Matrix products: default

locale: [1] LC_COLLATE=English_United Kingdom.1252 LC_CTYPE=English_United Kingdom.1252
[3] LC_MONETARY=English_United Kingdom.1252 LC_NUMERIC=C
[5] LC_TIME=English_United Kingdom.1252

attached base packages: [1] parallel stats4 stats graphics grDevices utils datasets methods base

other attached packages: [1] ff_4.0.4 bit_4.0.4 ggrepel_0.9.1 data.table_1.14.0
[5] forcats_0.5.1 stringr_1.4.0 dplyr_1.0.6 purrr_0.3.4
[9] readr_1.4.0 tidyr_1.1.3 tibble_3.1.1 ggplot2_3.3.5
[13] tidyverse_1.3.1 IHW_1.14.0 DEWSeq_1.0.6 DESeq2_1.26.0 [17] SummarizedExperiment_1.16.1 DelayedArray_0.12.3 BiocParallel_1.20.1 matrixStats_0.58.0
[21] Biobase_2.46.0 GenomicRanges_1.38.0 GenomeInfoDb_1.22.1 IRanges_2.20.2
[25] S4Vectors_0.24.4 BiocGenerics_0.32.0 R.utils_2.11.0 R.oo_1.24.0
[29] R.methodsS3_1.8.1

loaded via a namespace (and not attached): [1] colorspace_2.0-1 ellipsis_0.3.2 htmlTable_2.3.0 XVector_0.26.0 fs_1.5.0
[6] base64enc_0.1-3 rstudioapi_0.13 bit64_4.0.5 AnnotationDbi_1.48.0 fansi_0.4.2
[11] lubridate_1.7.10 xml2_1.3.2 splines_3.6.3 cachem_1.0.4 geneplotter_1.64.0 [16] knitr_1.36 Formula_1.2-4 jsonlite_1.7.2 broom_0.7.10 annotate_1.64.0
[21] cluster_2.1.2 dbplyr_2.1.1 png_0.1-7 BiocManager_1.30.16 compiler_3.6.3
[26] httr_1.4.2 backports_1.2.1 assertthat_0.2.1 Matrix_1.3-3 fastmap_1.1.0
[31] cli_3.0.1 htmltools_0.5.1.1 tools_3.6.3 gtable_0.3.0 glue_1.4.2 [36] GenomeInfoDbData_1.2.2 Rcpp_1.0.6 slam_0.1-48 cellranger_1.1.0 vctrs_0.3.8
[41] xfun_0.25 rvest_1.0.2 lifecycle_1.0.1 XML_3.99-0.3 zlibbioc_1.32.0
[46] scales_1.1.1 hms_1.1.1 RColorBrewer_1.1-2 yaml_2.2.1 memoise_2.0.1
[51] gridExtra_2.3 rpart_4.1-15 latticeExtra_0.6-29 stringi_1.6.1 RSQLite_2.2.7
[56] genefilter_1.68.0 checkmate_2.0.0 rlang_0.4.11 pkgconfig_2.0.3 bitops_1.0-7
[61] evaluate_0.14 lattice_0.20-44 lpsymphony_1.14.0 htmlwidgets_1.5.4 tidyselect_1.1.1
[66] magrittr_2.0.1 R6_2.5.1 generics_0.1.1 Hmisc_4.5-0 DBI_1.1.1
[71] withr_2.4.3 pillar_1.6.4 haven_2.4.1 foreign_0.8-75 survival_3.2-11
[76] RCurl_1.98-1.3 nnet_7.3-16 modelr_0.1.8 crayon_1.4.2 fdrtool_1.2.16
[81] utf8_1.2.1 rmarkdown_2.11 jpeg_0.1-8.1 locfit_1.5-9.4 grid_3.6.3
[86] readxl_1.3.1 blob_1.2.2 reprex_2.0.1 digest_0.6.27 xtable_1.8-4
[91] munsell_0.5.0

sudeepsahadevan commented 2 years ago

From this stackoverflow post Warning in writeBin(bfr, con = out, size = 1L) : problem writing to connection looks again like a tmp. folder issue,

and file ok but could not memory map it.
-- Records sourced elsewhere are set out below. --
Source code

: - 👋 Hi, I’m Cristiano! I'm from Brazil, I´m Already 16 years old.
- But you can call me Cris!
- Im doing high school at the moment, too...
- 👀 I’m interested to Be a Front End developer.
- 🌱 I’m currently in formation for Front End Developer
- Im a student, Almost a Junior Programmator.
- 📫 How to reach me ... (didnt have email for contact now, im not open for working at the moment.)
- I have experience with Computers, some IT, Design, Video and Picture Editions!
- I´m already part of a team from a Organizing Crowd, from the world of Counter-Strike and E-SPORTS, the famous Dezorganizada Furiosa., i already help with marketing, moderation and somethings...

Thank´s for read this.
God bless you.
This is a 64bit process. There is probably not enough contiguous virtual memory available. looks like this data.table issue

Probably a quick fix would be updating R version or data.table ?

Leaving this open until a fix can be found

connorrogerson commented 2 years ago

The memory issue is due to running this on the rubbish computers you get in UK universities. Tried to free some space in tmp directory and re-made the annotation file using a sliding window of w100s50 and this solved the issue for me.